Dataset entries
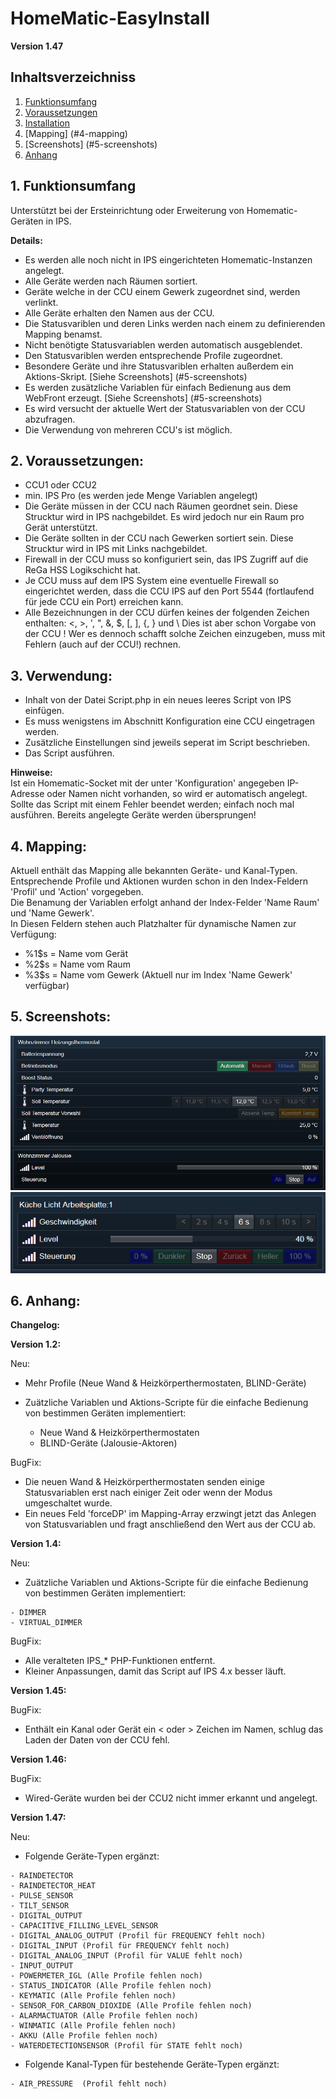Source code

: # HomeMatic-EasyInstall
**Version 1.47**  

## Inhaltsverzeichniss

1. [Funktionsumfang](#1-funktionsumfang)  
2. [Voraussetzungen](#2-voraussetzungen)  
3. [Installation](#3-verwendung)  
4. [Mapping] (#4-mapping)  
5. [Screenshots] (#5-screenshots)  
6. [Anhang](#6-anhang)  

## 1. Funktionsumfang

Unterstützt bei der Ersteinrichtung oder Erweiterung von Homematic-Geräten in IPS.  

**Details:**

* Es werden alle noch nicht in IPS eingerichteten Homematic-Instanzen angelegt.  
* Alle Geräte werden nach Räumen sortiert.  
* Geräte welche in der CCU einem Gewerk zugeordnet sind, werden verlinkt.  
* Alle Geräte erhalten den Namen aus der CCU.  
* Die Statusvariblen und deren Links werden nach einem zu definierenden Mapping benamst.  
* Nicht benötigte Statusvariablen werden automatisch ausgeblendet.  
* Den Statusvariblen werden entsprechende Profile zugeordnet.  
* Besondere Geräte und ihre Statusvariblen erhalten außerdem ein Aktions-Skript. [Siehe Screenshots] (#5-screenshots)  
* Es werden zusätzliche Variablen für einfach Bedienung aus dem WebFront erzeugt. [Siehe Screenshots] (#5-screenshots)  
* Es wird versucht der aktuelle Wert der Statusvariablen von der CCU abzufragen.
* Die Verwendung von mehreren CCU's ist möglich.

## 2. Voraussetzungen:

* CCU1 oder CCU2  
* min. IPS Pro (es werden jede Menge Variablen angelegt)  
* Die Geräte müssen in der CCU nach Räumen geordnet sein. Diese Strucktur wird in IPS nachgebildet. Es wird jedoch nur ein Raum pro Gerät unterstützt.  
* Die Geräte sollten in der CCU nach Gewerken sortiert sein. Diese Strucktur wird in IPS mit Links nachgebildet.  
* Firewall in der CCU muss so konfiguriert sein, das IPS Zugriff auf die ReGa HSS Logikschicht hat.
* Je CCU muss auf dem IPS System eine eventuelle Firewall so eingerichtet werden, dass die CCU IPS auf den Port 5544 (fortlaufend für jede CCU ein Port) erreichen kann.  
* Alle Bezeichnungen in der CCU dürfen keines der folgenden Zeichen enthalten: <, >, ', ", &, $, [, ], {, } und \  Dies ist aber schon Vorgabe von der CCU ! Wer es dennoch schafft solche Zeichen einzugeben, muss mit Fehlern (auch auf der CCU!) rechnen.

## 3. Verwendung:

* Inhalt von der Datei Script.php in ein neues leeres Script von IPS einfügen.
* Es muss wenigstens im Abschnitt Konfiguration eine CCU eingetragen werden.  
* Zusätzliche Einstellungen sind jeweils seperat im Script beschrieben.  
* Das Script ausführen.  

**Hinweise:**    
 Ist ein Homematic-Socket mit der unter 'Konfiguration' angegeben IP-Adresse oder Namen nicht vorhanden, so wird er automatisch angelegt.  
 Sollte das Script mit einem Fehler beendet werden; einfach noch mal ausführen. Bereits angelegte Geräte werden übersprungen!  

## 4. Mapping:
 Aktuell enthält das Mapping alle bekannten Geräte- und Kanal-Typen.  
 Entsprechende Profile und Aktionen wurden schon in den Index-Feldern 'Profil' und 'Action' vorgegeben.  
 Die Benamung der Variablen erfolgt anhand der Index-Felder 'Name Raum' und 'Name Gewerk'.  
 In Diesen Feldern stehen auch Platzhalter für dynamische Namen zur Verfügung:  

   * %1$s = Name vom Gerät  
   * %2$s = Name vom Raum  
   * %3$s = Name vom Gewerk (Aktuell nur im Index 'Name Gewerk' verfügbar)  

## 5. Screenshots:

![Thermostat & Blind](Doku1.png)  
![Dimmer](Doku2.png)  

## 6. Anhang:

   **Changelog:**  

   **Version 1.2:**  

   Neu:  

   * Mehr Profile (Neue Wand & Heizkörperthermostaten, BLIND-Geräte)  
   * Zuätzliche Variablen und Aktions-Scripte für die einfache Bedienung von bestimmen Geräten implementiert:  

       - Neue Wand & Heizkörperthermostaten  
       - BLIND-Geräte (Jalousie-Aktoren)  

   BugFix:  

   * Die neuen Wand & Heizkörperthermostaten senden einige Statusvariablen erst nach einiger Zeit oder wenn der Modus umgeschaltet wurde.  
   * Ein neues Feld 'forceDP' im Mapping-Array erzwingt jetzt das Anlegen von Statusvariablen und fragt anschließend den Wert aus der CCU ab.  

   **Version 1.4:**  

   Neu:  

   * Zuätzliche Variablen und Aktions-Scripte für die einfache Bedienung  von bestimmen Geräten implementiert:  

    - DIMMER  
    - VIRTUAL_DIMMER  

   BugFix:  

   * Alle veralteten IPS_* PHP-Funktionen entfernt.  
   * Kleiner Anpassungen, damit das Script auf IPS 4.x besser läuft.  

   **Version 1.45:**  

   BugFix:  

   * Enthält ein Kanal oder Gerät ein < oder > Zeichen im Namen, schlug das Laden der Daten von der CCU fehl.  

   **Version 1.46:**  

   BugFix:  

   * Wired-Geräte wurden bei der CCU2 nicht immer erkannt und angelegt.  

   **Version 1.47:**

   Neu:  

   * Folgende Geräte-Typen ergänzt:  

    - RAINDETECTOR  
    - RAINDETECTOR_HEAT  
    - PULSE_SENSOR  
    - TILT_SENSOR  
    - DIGITAL_OUTPUT  
    - CAPACITIVE_FILLING_LEVEL_SENSOR  
    - DIGITAL_ANALOG_OUTPUT (Profil für FREQUENCY fehlt noch)  
    - DIGITAL_INPUT (Profil für FREQUENCY fehlt noch)  
    - DIGITAL_ANALOG_INPUT (Profil für VALUE fehlt noch)  
    - INPUT_OUTPUT  
    - POWERMETER_IGL (Alle Profile fehlen noch)  
    - STATUS_INDICATOR (Alle Profile fehlen noch)  
    - KEYMATIC (Alle Profile fehlen noch)  
    - SENSOR_FOR_CARBON_DIOXIDE (Alle Profile fehlen noch)  
    - ALARMACTUATOR (Alle Profile fehlen noch)  
    - WINMATIC (Alle Profile fehlen noch)  
    - AKKU (Alle Profile fehlen noch)  
    - WATERDETECTIONSENSOR (Profil für STATE fehlt noch)  

   * Folgende Kanal-Typen für bestehende Geräte-Typen ergänzt:  

    - AIR_PRESSURE  (Profil fehlt noch)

> _TASK GOAL_:
When copying the entries, drop the images and keep every line exact.

> _RESPONSE AREA_:
Source code

: # HomeMatic-EasyInstall
**Version 1.47**  

## Inhaltsverzeichniss

1. [Funktionsumfang](#1-funktionsumfang)  
2. [Voraussetzungen](#2-voraussetzungen)  
3. [Installation](#3-verwendung)  
4. [Mapping] (#4-mapping)  
5. [Screenshots] (#5-screenshots)  
6. [Anhang](#6-anhang)  

## 1. Funktionsumfang

Unterstützt bei der Ersteinrichtung oder Erweiterung von Homematic-Geräten in IPS.  

**Details:**

* Es werden alle noch nicht in IPS eingerichteten Homematic-Instanzen angelegt.  
* Alle Geräte werden nach Räumen sortiert.  
* Geräte welche in der CCU einem Gewerk zugeordnet sind, werden verlinkt.  
* Alle Geräte erhalten den Namen aus der CCU.  
* Die Statusvariblen und deren Links werden nach einem zu definierenden Mapping benamst.  
* Nicht benötigte Statusvariablen werden automatisch ausgeblendet.  
* Den Statusvariblen werden entsprechende Profile zugeordnet.  
* Besondere Geräte und ihre Statusvariblen erhalten außerdem ein Aktions-Skript. [Siehe Screenshots] (#5-screenshots)  
* Es werden zusätzliche Variablen für einfach Bedienung aus dem WebFront erzeugt. [Siehe Screenshots] (#5-screenshots)  
* Es wird versucht der aktuelle Wert der Statusvariablen von der CCU abzufragen.
* Die Verwendung von mehreren CCU's ist möglich.

## 2. Voraussetzungen:

* CCU1 oder CCU2  
* min. IPS Pro (es werden jede Menge Variablen angelegt)  
* Die Geräte müssen in der CCU nach Räumen geordnet sein. Diese Strucktur wird in IPS nachgebildet. Es wird jedoch nur ein Raum pro Gerät unterstützt.  
* Die Geräte sollten in der CCU nach Gewerken sortiert sein. Diese Strucktur wird in IPS mit Links nachgebildet.  
* Firewall in der CCU muss so konfiguriert sein, das IPS Zugriff auf die ReGa HSS Logikschicht hat.
* Je CCU muss auf dem IPS System eine eventuelle Firewall so eingerichtet werden, dass die CCU IPS auf den Port 5544 (fortlaufend für jede CCU ein Port) erreichen kann.  
* Alle Bezeichnungen in der CCU dürfen keines der folgenden Zeichen enthalten: <, >, ', ", &, $, [, ], {, } und \  Dies ist aber schon Vorgabe von der CCU ! Wer es dennoch schafft solche Zeichen einzugeben, muss mit Fehlern (auch auf der CCU!) rechnen.

## 3. Verwendung:

* Inhalt von der Datei Script.php in ein neues leeres Script von IPS einfügen.
* Es muss wenigstens im Abschnitt Konfiguration eine CCU eingetragen werden.  
* Zusätzliche Einstellungen sind jeweils seperat im Script beschrieben.  
* Das Script ausführen.  

**Hinweise:**    
 Ist ein Homematic-Socket mit der unter 'Konfiguration' angegeben IP-Adresse oder Namen nicht vorhanden, so wird er automatisch angelegt.  
 Sollte das Script mit einem Fehler beendet werden; einfach noch mal ausführen. Bereits angelegte Geräte werden übersprungen!  

## 4. Mapping:
 Aktuell enthält das Mapping alle bekannten Geräte- und Kanal-Typen.  
 Entsprechende Profile und Aktionen wurden schon in den Index-Feldern 'Profil' und 'Action' vorgegeben.  
 Die Benamung der Variablen erfolgt anhand der Index-Felder 'Name Raum' und 'Name Gewerk'.  
 In Diesen Feldern stehen auch Platzhalter für dynamische Namen zur Verfügung:  

   * %1$s = Name vom Gerät  
   * %2$s = Name vom Raum  
   * %3$s = Name vom Gewerk (Aktuell nur im Index 'Name Gewerk' verfügbar)  

## 5. Screenshots:

![Thermostat & Blind](Doku1.png)  
![Dimmer](Doku2.png)  

## 6. Anhang:

   **Changelog:**  

   **Version 1.2:**  

   Neu:  

   * Mehr Profile (Neue Wand & Heizkörperthermostaten, BLIND-Geräte)  
   * Zuätzliche Variablen und Aktions-Scripte für die einfache Bedienung von bestimmen Geräten implementiert:  

       - Neue Wand & Heizkörperthermostaten  
       - BLIND-Geräte (Jalousie-Aktoren)  

   BugFix:  

   * Die neuen Wand & Heizkörperthermostaten senden einige Statusvariablen erst nach einiger Zeit oder wenn der Modus umgeschaltet wurde.  
   * Ein neues Feld 'forceDP' im Mapping-Array erzwingt jetzt das Anlegen von Statusvariablen und fragt anschließend den Wert aus der CCU ab.  

   **Version 1.4:**  

   Neu:  

   * Zuätzliche Variablen und Aktions-Scripte für die einfache Bedienung  von bestimmen Geräten implementiert:  

    - DIMMER  
    - VIRTUAL_DIMMER  

   BugFix:  

   * Alle veralteten IPS_* PHP-Funktionen entfernt.  
   * Kleiner Anpassungen, damit das Script auf IPS 4.x besser läuft.  

   **Version 1.45:**  

   BugFix:  

   * Enthält ein Kanal oder Gerät ein < oder > Zeichen im Namen, schlug das Laden der Daten von der CCU fehl.  

   **Version 1.46:**  

   BugFix:  

   * Wired-Geräte wurden bei der CCU2 nicht immer erkannt und angelegt.  

   **Version 1.47:**

   Neu:  

   * Folgende Geräte-Typen ergänzt:  

    - RAINDETECTOR  
    - RAINDETECTOR_HEAT  
    - PULSE_SENSOR  
    - TILT_SENSOR  
    - DIGITAL_OUTPUT  
    - CAPACITIVE_FILLING_LEVEL_SENSOR  
    - DIGITAL_ANALOG_OUTPUT (Profil für FREQUENCY fehlt noch)  
    - DIGITAL_INPUT (Profil für FREQUENCY fehlt noch)  
    - DIGITAL_ANALOG_INPUT (Profil für VALUE fehlt noch)  
    - INPUT_OUTPUT  
    - POWERMETER_IGL (Alle Profile fehlen noch)  
    - STATUS_INDICATOR (Alle Profile fehlen noch)  
    - KEYMATIC (Alle Profile fehlen noch)  
    - SENSOR_FOR_CARBON_DIOXIDE (Alle Profile fehlen noch)  
    - ALARMACTUATOR (Alle Profile fehlen noch)  
    - WINMATIC (Alle Profile fehlen noch)  
    - AKKU (Alle Profile fehlen noch)  
    - WATERDETECTIONSENSOR (Profil für STATE fehlt noch)  

   * Folgende Kanal-Typen für bestehende Geräte-Typen ergänzt:  

    - AIR_PRESSURE  (Profil fehlt noch)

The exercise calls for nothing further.